18. Can I cancel or change my international health insurance plan while living and working in Germany?


Yes, you can cancel or change your international health insurance plan while living and working in Germany. However, it is important to carefully consider your options before making any changes. You should also check with your employer to see if they offer any health insurance benefits that you may be eligible for.

If you decide to cancel your current international health insurance plan, you will need to contact the insurance company directly and follow their procedures for cancellation. This may involve providing a written notice and paying any outstanding premiums.

If you want to switch to a different international health insurance plan, you can research and compare different options, then contact the new insurance provider to inquire about their enrollment process and any necessary documentation.

Keep in mind that if you are a non-EU/EEA citizen, it is mandatory for all residents in Germany to have either public or private health insurance.

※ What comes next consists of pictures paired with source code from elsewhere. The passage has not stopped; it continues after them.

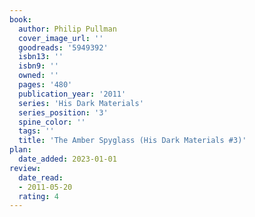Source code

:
 ```yaml
---
book:
  author: Philip Pullman
  cover_image_url: ''
  goodreads: '5949392'
  isbn13: ''
  isbn9: ''
  owned: ''
  pages: '480'
  publication_year: '2011'
  series: 'His Dark Materials'
  series_position: '3'
  spine_color: ''
  tags: ''
  title: 'The Amber Spyglass (His Dark Materials #3)'
plan:
  date_added: 2023-01-01
review:
  date_read:
  - 2011-05-20
  rating: 4
---
```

Therefore, make sure that you have new coverage in place before cancelling your current plan to avoid any gaps in coverage.

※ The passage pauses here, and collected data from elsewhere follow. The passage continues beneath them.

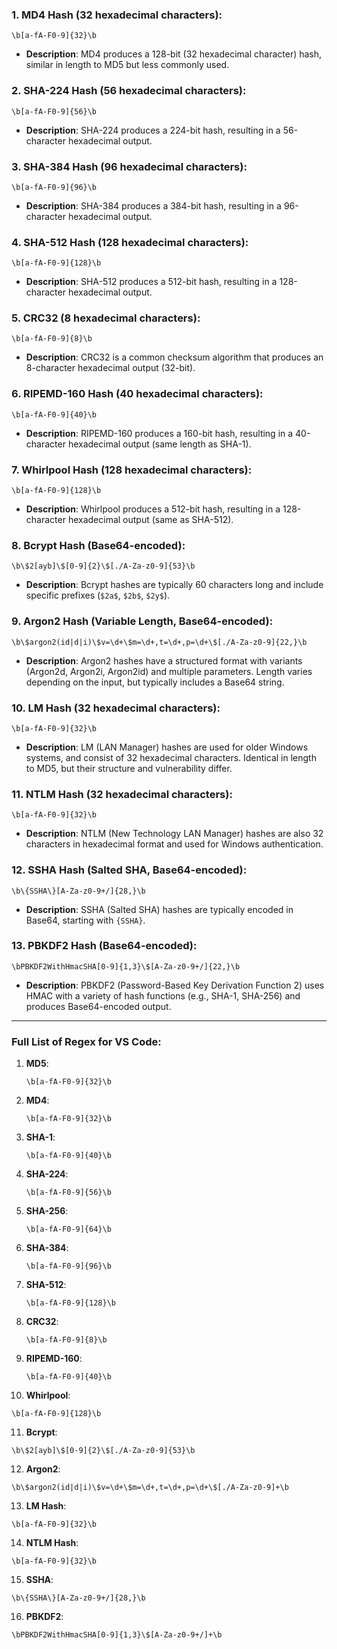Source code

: ### 1. **MD4 Hash (32 hexadecimal characters)**:
   ```regex
   \b[a-fA-F0-9]{32}\b
   ```

   - **Description**: MD4 produces a 128-bit (32 hexadecimal character) hash, similar in length to MD5 but less commonly used.

### 2. **SHA-224 Hash (56 hexadecimal characters)**:
   ```regex
   \b[a-fA-F0-9]{56}\b
   ```

   - **Description**: SHA-224 produces a 224-bit hash, resulting in a 56-character hexadecimal output.

### 3. **SHA-384 Hash (96 hexadecimal characters)**:
   ```regex
   \b[a-fA-F0-9]{96}\b
   ```

   - **Description**: SHA-384 produces a 384-bit hash, resulting in a 96-character hexadecimal output.

### 4. **SHA-512 Hash (128 hexadecimal characters)**:
   ```regex
   \b[a-fA-F0-9]{128}\b
   ```

   - **Description**: SHA-512 produces a 512-bit hash, resulting in a 128-character hexadecimal output.

### 5. **CRC32 (8 hexadecimal characters)**:
   ```regex
   \b[a-fA-F0-9]{8}\b
   ```

   - **Description**: CRC32 is a common checksum algorithm that produces an 8-character hexadecimal output (32-bit).

### 6. **RIPEMD-160 Hash (40 hexadecimal characters)**:
   ```regex
   \b[a-fA-F0-9]{40}\b
   ```

   - **Description**: RIPEMD-160 produces a 160-bit hash, resulting in a 40-character hexadecimal output (same length as SHA-1).

### 7. **Whirlpool Hash (128 hexadecimal characters)**:
   ```regex
   \b[a-fA-F0-9]{128}\b
   ```

   - **Description**: Whirlpool produces a 512-bit hash, resulting in a 128-character hexadecimal output (same as SHA-512).

### 8. **Bcrypt Hash (Base64-encoded)**:
   ```regex
   \b\$2[ayb]\$[0-9]{2}\$[./A-Za-z0-9]{53}\b
   ```

   - **Description**: Bcrypt hashes are typically 60 characters long and include specific prefixes (`$2a$`, `$2b$`, `$2y$`).

### 9. **Argon2 Hash (Variable Length, Base64-encoded)**:
   ```regex
\b\$argon2(id|d|i)\$v=\d+\$m=\d+,t=\d+,p=\d+\$[./A-Za-z0-9]{22,}\b
   ```

   - **Description**: Argon2 hashes have a structured format with variants (Argon2d, Argon2i, Argon2id) and multiple parameters. Length varies depending on the input, but typically includes a Base64 string.

### 10. **LM Hash (32 hexadecimal characters)**:
   ```regex
   \b[a-fA-F0-9]{32}\b
   ```

   - **Description**: LM (LAN Manager) hashes are used for older Windows systems, and consist of 32 hexadecimal characters. Identical in length to MD5, but their structure and vulnerability differ.

### 11. **NTLM Hash (32 hexadecimal characters)**:
   ```regex
   \b[a-fA-F0-9]{32}\b
   ```

   - **Description**: NTLM (New Technology LAN Manager) hashes are also 32 characters in hexadecimal format and used for Windows authentication.

### 12. **SSHA Hash (Salted SHA, Base64-encoded)**:
   ```regex
   \b\{SSHA\}[A-Za-z0-9+/]{28,}\b
   ```

   - **Description**: SSHA (Salted SHA) hashes are typically encoded in Base64, starting with `{SSHA}`.

### 13. **PBKDF2 Hash (Base64-encoded)**:
   ```regex
\bPBKDF2WithHmacSHA[0-9]{1,3}\$[A-Za-z0-9+/]{22,}\b
   ```

   - **Description**: PBKDF2 (Password-Based Key Derivation Function 2) uses HMAC with a variety of hash functions (e.g., SHA-1, SHA-256) and produces Base64-encoded output.

---

### Full List of Regex for VS Code:

1. **MD5**:
   ```regex
   \b[a-fA-F0-9]{32}\b
   ```
2. **MD4**:
   ```regex
   \b[a-fA-F0-9]{32}\b
   ```
3. **SHA-1**:
   ```regex
   \b[a-fA-F0-9]{40}\b
   ```
4. **SHA-224**:
   ```regex
   \b[a-fA-F0-9]{56}\b
   ```
5. **SHA-256**:
   ```regex
   \b[a-fA-F0-9]{64}\b
   ```
6. **SHA-384**:
   ```regex
   \b[a-fA-F0-9]{96}\b
   ```
7. **SHA-512**:
   ```regex
   \b[a-fA-F0-9]{128}\b
   ```
8. **CRC32**:
   ```regex
   \b[a-fA-F0-9]{8}\b
   ```
9. **RIPEMD-160**:
   ```regex
   \b[a-fA-F0-9]{40}\b
   ```
10. **Whirlpool**:
   ```regex
   \b[a-fA-F0-9]{128}\b
   ```
11. **Bcrypt**:
   ```regex
   \b\$2[ayb]\$[0-9]{2}\$[./A-Za-z0-9]{53}\b
   ```
12. **Argon2**:
   ```regex
\b\$argon2(id|d|i)\$v=\d+\$m=\d+,t=\d+,p=\d+\$[./A-Za-z0-9]+\b
   ```
13. **LM Hash**:
   ```regex
   \b[a-fA-F0-9]{32}\b
   ```
14. **NTLM Hash**:
   ```regex
   \b[a-fA-F0-9]{32}\b
   ```
15. **SSHA**:
   ```regex
   \b\{SSHA\}[A-Za-z0-9+/]{28,}\b
   ```
16. **PBKDF2**:
   ```regex
   \bPBKDF2WithHmacSHA[0-9]{1,3}\$[A-Za-z0-9+/]+\b
   ```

19. Are there any additional benefits or perks for urgent medical care coverage under an international health insurance policy in Germany?

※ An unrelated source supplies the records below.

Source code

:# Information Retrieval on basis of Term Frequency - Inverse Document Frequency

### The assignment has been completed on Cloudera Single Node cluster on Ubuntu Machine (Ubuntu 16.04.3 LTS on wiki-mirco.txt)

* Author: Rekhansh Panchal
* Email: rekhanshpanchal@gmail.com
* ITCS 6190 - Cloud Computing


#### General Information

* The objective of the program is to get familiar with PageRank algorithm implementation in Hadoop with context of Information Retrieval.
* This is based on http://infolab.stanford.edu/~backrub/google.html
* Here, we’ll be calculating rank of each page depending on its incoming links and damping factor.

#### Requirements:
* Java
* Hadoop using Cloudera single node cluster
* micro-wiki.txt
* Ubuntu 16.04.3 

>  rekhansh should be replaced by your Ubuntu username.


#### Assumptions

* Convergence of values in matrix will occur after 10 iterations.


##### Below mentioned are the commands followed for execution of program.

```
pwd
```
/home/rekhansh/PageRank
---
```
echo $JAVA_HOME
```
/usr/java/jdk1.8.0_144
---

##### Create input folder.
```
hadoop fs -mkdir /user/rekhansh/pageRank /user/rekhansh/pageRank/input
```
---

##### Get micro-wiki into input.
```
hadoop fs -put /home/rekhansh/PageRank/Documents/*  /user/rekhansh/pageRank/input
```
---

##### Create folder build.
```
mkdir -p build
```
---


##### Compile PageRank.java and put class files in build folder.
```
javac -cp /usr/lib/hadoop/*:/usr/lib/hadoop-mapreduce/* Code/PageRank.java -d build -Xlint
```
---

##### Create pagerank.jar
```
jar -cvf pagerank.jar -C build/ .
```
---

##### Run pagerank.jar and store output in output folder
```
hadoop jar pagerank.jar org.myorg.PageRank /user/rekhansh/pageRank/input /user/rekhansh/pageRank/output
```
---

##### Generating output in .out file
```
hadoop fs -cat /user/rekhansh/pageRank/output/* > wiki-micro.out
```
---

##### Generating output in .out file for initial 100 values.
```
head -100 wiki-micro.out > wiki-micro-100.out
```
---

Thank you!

Some possible additional benefits or perks for urgent medical care coverage under an international health insurance policy in Germany may include:

– Access to a 24/7 multilingual helpline for assistance with finding and coordinating urgent medical care services
– Coverage for prescribed medication and necessary medical equipment related to the treatment of the urgent condition
– Coverage for emergency medical transportation, such as ambulance services or air evacuation, if needed
– Reimbursement for any out-of-pocket expenses incurred during the urgent care visit, such as co-pays or deductibles
– Referral networks to reputable, English-speaking doctors and hospitals in Germany that specialize in treating the specific urgent condition
– Assistance with navigating the German healthcare system and understanding cultural differences that may impact your urgent care experience

20. How do I renew my international health insurance policy when staying in Germany long term?


If you are planning to stay in Germany long term and wish to renew your international health insurance policy, the process may vary depending on the specific insurance provider and policy you have chosen. In general, here are the steps you can take to renew your international health insurance policy while staying in Germany:

1. Contact your insurance provider: The first step is to contact your insurance provider and inform them that you wish to renew your policy. This can usually be done through email or a phone call.

2. Provide updated information: Your insurance provider may ask for updated information about your current situation, such as your address, visa status, and any changes in your health.

3. Make the necessary payments: Once the updated information has been provided, you will need to make the necessary payments for renewing your policy. This could include an annual premium or monthly installments.

4. Submit any required documents: Depending on the insurance policy, you may need to submit certain documents along with your renewal request, such as proof of residence or a copy of your current visa.

5. Review and sign new contract: After submitting all necessary information and making payments, review the new contract carefully before signing it.

6. Receive new insurance card: Once the renewal process is complete, you should receive a new insurance card from your provider. Keep this with you at all times for any future medical needs.

It is important to note that policies and procedures may vary between different insurance providers. It is recommended that you contact your specific provider for detailed instructions on how to renew your international health insurance policy while staying in Germany long term.